## Material for the task

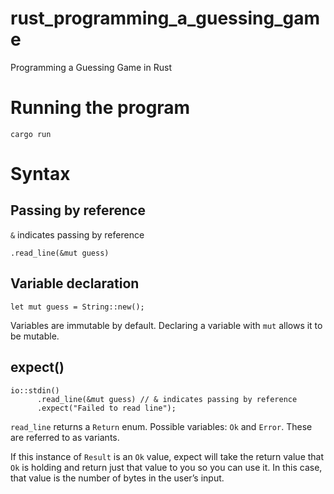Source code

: # rust_programming_a_guessing_game
Programming a Guessing Game in Rust

# Running the program
`cargo run`

# Syntax

## Passing by reference
`&` indicates passing by reference

```
.read_line(&mut guess)
```

## Variable declaration
```
let mut guess = String::new();
```

Variables are immutable by default. Declaring a variable with `mut` allows it to
be mutable.

## expect()

```
io::stdin()
      .read_line(&mut guess) // & indicates passing by reference
      .expect("Failed to read line");
```

`read_line` returns a `Return` enum. Possible variables: `Ok` and `Error`. These
are referred to as variants.

If this instance of `Result` is an `Ok` value, expect will take the return value
that `Ok` is holding and return just that value to you so you can use it. In
this case, that value is the number of bytes in the user’s input.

## Directions for this task
Reproduce verbatim the opening line of the material and every line after it, up to and including the line with "Variables are immutable", but no pictures.

## Your response
Source code

: # rust_programming_a_guessing_game
Programming a Guessing Game in Rust

# Running the program
`cargo run`

# Syntax

## Passing by reference
`&` indicates passing by reference

```
.read_line(&mut guess)
```

## Variable declaration
```
let mut guess = String::new();
```

Variables are immutable by default. Declaring a variable with `mut` allows it to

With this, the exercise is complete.